Several weeks ago, a guest speaker in my “publishing your writing” class shared his insights regarding creativity and the writing process. He surprised me when he admitted that becoming a father was one of the best things that had ever happened to his writing. “From that point on,” he said, “it was the end of narcissism.” Unexpectedly, his vantage point changed when he realized that he was no longer the center of the universe. As he began to write more expansively about the wider human experience, his writing became more consequential and more significant.
Sitting in class that day, I realized that I too had experienced this kind of epiphany in my own life. Twenty years ago, as an eighteen-year-old music performance major, I remember my professor repeatedly urging me to perform with more self expression. I tried my best to emote, but looking back, I honestly believe that I was incapable of the pathos he demanded from me. My naiveté was due to the fact that life just hadn’t required that much from me yet. Although I had experienced the typical angst of youth, tragedy and grief were still unfamiliar to me. I just wasn’t cognizant of the finer particulars of the human experience or of the range of human sentiment because I had not yet learned about loyalty and loss, self-denial and self-sacrifice. But all that changed when I became a wife and a mother.
With marriage and the birth of each of my children, my musicality miraculously improved. Without realizing it, raising a family had taught me how to be a better musician. Now, as a returning college student, I am discovering that my domestic experience adds richness to my education that wasn’t there the first time I went to college. Many of the barriers I thought I would encounter in my studies have not materialized. Years of practical experience have actually refined my critical thinking skills and provided me with an unexpected advantage in the classroom.
As a younger student, my attempts at problem solving were superficial at best, but now as a more mature learner, I bring depth to the process of what my English textbook calls “wallowing in complexity.” Although each class assignment takes a great deal of commitment and hard work to complete, I actually value the struggle with complexity.
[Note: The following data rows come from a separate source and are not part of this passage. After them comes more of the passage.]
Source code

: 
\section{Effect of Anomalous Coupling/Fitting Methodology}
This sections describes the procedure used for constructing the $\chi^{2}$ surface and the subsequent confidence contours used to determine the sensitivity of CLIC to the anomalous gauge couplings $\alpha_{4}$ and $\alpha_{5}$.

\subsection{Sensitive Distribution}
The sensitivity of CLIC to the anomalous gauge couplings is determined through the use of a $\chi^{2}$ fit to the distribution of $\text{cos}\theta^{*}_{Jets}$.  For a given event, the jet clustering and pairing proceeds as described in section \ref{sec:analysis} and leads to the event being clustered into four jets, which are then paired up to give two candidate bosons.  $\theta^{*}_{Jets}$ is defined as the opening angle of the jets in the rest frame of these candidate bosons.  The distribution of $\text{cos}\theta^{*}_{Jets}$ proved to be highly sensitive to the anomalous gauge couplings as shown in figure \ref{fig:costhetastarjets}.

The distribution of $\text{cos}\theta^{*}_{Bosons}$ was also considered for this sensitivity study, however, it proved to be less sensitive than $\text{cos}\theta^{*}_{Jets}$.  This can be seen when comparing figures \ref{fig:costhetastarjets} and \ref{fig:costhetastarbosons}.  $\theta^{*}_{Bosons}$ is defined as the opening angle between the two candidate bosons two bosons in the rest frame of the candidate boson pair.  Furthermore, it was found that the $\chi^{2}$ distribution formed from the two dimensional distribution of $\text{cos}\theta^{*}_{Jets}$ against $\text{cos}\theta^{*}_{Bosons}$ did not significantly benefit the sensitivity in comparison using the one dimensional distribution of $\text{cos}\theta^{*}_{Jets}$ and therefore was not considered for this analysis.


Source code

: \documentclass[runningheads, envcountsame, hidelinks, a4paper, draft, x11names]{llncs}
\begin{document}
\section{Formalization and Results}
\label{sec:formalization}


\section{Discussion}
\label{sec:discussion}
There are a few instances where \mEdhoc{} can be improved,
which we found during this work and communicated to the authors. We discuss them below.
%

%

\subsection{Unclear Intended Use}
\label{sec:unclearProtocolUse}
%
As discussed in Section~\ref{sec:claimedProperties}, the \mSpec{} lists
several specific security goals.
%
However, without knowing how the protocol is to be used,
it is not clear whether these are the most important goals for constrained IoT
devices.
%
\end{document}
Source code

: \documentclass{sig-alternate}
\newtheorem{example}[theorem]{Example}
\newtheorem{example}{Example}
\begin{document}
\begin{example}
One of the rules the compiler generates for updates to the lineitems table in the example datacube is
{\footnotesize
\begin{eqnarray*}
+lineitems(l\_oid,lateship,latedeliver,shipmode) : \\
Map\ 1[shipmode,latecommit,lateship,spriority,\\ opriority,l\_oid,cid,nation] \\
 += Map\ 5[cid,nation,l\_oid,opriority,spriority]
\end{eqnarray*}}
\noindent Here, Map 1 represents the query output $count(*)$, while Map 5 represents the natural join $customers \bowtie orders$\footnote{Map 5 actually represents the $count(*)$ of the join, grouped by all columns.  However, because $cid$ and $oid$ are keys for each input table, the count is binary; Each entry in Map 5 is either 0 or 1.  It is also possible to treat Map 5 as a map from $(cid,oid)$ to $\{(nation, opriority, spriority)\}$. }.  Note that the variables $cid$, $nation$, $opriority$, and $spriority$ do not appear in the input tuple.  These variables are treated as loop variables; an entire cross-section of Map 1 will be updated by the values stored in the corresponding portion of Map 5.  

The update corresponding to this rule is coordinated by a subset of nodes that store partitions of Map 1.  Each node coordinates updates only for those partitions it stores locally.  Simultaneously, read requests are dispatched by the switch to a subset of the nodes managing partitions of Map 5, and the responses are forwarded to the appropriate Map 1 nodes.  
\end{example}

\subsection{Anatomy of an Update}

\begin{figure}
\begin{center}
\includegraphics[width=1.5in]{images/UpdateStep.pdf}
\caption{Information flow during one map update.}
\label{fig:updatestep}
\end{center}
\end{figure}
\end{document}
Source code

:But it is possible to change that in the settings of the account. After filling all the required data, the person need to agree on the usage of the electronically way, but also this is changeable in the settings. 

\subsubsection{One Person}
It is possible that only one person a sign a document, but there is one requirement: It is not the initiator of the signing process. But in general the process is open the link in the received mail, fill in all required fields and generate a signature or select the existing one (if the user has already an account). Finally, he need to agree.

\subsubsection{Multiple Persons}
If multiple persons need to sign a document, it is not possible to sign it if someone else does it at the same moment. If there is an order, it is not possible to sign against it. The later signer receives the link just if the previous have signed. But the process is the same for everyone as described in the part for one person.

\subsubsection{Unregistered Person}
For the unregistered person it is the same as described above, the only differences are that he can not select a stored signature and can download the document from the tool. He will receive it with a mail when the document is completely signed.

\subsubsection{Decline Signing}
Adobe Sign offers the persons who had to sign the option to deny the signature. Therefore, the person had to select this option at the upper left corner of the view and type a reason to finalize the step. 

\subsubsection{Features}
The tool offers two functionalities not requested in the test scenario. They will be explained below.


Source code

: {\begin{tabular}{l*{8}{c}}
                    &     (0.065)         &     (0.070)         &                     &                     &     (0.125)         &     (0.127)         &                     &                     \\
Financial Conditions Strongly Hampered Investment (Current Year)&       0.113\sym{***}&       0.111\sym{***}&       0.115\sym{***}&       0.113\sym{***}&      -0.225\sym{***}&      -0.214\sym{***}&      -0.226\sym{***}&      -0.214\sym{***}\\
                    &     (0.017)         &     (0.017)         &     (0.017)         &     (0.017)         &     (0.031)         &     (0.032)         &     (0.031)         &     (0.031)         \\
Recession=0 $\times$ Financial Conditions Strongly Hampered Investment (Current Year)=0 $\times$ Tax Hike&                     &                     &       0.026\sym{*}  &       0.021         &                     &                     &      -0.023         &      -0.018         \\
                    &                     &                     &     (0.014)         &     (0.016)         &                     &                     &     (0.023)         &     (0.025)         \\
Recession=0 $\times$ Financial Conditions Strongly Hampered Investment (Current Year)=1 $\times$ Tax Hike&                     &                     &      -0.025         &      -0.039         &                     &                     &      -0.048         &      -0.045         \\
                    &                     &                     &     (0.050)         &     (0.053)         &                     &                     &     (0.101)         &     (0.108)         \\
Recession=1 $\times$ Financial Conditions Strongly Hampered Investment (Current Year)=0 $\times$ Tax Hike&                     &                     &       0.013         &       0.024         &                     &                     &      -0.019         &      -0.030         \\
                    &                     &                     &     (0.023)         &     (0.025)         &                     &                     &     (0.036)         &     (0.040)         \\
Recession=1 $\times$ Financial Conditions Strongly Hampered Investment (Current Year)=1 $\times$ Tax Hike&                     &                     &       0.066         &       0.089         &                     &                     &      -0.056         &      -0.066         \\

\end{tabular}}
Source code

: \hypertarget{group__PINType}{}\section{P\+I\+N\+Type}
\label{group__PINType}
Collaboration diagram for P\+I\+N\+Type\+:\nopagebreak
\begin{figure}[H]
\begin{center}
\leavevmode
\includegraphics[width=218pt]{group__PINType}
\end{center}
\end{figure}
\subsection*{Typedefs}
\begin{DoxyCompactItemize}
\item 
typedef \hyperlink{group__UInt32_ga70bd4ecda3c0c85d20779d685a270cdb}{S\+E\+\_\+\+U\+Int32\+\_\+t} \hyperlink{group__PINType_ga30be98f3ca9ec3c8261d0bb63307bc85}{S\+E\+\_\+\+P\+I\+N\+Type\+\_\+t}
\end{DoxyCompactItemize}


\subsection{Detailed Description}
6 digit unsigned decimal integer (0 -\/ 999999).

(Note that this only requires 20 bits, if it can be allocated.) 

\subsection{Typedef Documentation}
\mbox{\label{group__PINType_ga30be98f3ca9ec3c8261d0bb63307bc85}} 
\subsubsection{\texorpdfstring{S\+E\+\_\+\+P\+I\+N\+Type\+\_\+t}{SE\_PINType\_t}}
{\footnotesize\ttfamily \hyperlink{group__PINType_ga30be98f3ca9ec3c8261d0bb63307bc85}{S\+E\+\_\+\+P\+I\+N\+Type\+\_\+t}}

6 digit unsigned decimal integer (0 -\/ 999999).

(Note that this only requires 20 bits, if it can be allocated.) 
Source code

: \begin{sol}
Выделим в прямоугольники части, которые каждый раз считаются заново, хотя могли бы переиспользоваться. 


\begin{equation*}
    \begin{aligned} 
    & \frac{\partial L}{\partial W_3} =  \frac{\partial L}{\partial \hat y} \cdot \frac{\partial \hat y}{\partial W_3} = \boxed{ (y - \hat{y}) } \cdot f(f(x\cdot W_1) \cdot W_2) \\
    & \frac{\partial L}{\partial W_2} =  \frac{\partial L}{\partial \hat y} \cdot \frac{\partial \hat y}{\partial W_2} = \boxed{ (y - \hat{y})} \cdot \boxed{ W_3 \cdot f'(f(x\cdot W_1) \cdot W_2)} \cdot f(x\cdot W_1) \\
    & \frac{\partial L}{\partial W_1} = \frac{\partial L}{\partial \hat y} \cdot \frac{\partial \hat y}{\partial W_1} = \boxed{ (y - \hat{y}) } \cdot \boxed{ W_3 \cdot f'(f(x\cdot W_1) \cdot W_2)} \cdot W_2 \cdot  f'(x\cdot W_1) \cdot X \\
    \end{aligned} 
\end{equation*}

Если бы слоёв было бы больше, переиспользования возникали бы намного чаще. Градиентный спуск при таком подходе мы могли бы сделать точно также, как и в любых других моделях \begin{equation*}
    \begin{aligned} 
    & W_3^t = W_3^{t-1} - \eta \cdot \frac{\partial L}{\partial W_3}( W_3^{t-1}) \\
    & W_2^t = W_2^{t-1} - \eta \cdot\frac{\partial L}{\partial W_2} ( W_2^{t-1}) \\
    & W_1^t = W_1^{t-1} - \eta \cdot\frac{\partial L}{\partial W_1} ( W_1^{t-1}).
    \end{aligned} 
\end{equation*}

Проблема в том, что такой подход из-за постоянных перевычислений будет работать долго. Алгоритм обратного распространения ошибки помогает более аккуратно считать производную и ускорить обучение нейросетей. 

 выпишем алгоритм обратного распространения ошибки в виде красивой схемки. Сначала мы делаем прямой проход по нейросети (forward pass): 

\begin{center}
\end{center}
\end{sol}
The years of managing an energetic household has honed my ability to handle intricacy and as a result. I have reaped the satisfactory reward of true intellectual growth this past semester.
No matter what educational obstacles I encounter, I know that it is never too late to be what I might have been. With plenty of patience, persistence and perception under my belt, I am learning that next to the joys of family life, pursuing a higher education can be one of life’s most fulfilling undertakings.